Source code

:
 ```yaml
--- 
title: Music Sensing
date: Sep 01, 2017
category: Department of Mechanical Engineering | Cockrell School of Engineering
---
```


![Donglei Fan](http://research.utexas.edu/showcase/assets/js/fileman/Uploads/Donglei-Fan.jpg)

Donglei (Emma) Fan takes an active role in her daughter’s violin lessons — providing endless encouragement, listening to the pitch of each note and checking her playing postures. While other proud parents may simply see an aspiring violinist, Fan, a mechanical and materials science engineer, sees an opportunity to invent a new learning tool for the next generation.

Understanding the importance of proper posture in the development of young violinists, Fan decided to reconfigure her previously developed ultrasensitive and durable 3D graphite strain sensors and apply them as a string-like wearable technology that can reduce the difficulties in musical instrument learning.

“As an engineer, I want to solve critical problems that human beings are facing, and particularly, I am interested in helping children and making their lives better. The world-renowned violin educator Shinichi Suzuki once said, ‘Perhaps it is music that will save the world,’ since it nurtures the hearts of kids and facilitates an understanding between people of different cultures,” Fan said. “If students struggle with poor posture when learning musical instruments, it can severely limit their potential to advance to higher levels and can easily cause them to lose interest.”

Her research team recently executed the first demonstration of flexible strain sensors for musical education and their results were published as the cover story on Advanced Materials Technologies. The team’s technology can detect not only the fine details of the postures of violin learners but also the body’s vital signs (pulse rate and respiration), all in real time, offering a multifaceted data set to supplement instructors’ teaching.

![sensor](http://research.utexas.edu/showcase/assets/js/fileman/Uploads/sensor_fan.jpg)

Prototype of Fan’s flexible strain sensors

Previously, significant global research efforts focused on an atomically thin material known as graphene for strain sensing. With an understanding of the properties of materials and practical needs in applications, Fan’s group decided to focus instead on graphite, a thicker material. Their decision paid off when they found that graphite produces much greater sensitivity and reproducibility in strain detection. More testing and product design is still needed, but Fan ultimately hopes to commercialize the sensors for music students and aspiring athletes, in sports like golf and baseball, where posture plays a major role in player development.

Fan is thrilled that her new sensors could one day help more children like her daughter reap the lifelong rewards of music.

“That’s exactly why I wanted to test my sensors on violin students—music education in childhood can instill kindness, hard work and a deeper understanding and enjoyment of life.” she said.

- - - -

Task to carry out
Using the material above, extract the line that contains "Prototype of Fan’s flexible strain sensors" and every line after it, exactly as given; stop at the last line.

Output for this task
Prototype of Fan’s flexible strain sensors

Previously, significant global research efforts focused on an atomically thin material known as graphene for strain sensing. With an understanding of the properties of materials and practical needs in applications, Fan’s group decided to focus instead on graphite, a thicker material. Their decision paid off when they found that graphite produces much greater sensitivity and reproducibility in strain detection. More testing and product design is still needed, but Fan ultimately hopes to commercialize the sensors for music students and aspiring athletes, in sports like golf and baseball, where posture plays a major role in player development.

Fan is thrilled that her new sensors could one day help more children like her daughter reap the lifelong rewards of music.

“That’s exactly why I wanted to test my sensors on violin students—music education in childhood can instill kindness, hard work and a deeper understanding and enjoyment of life.” she said.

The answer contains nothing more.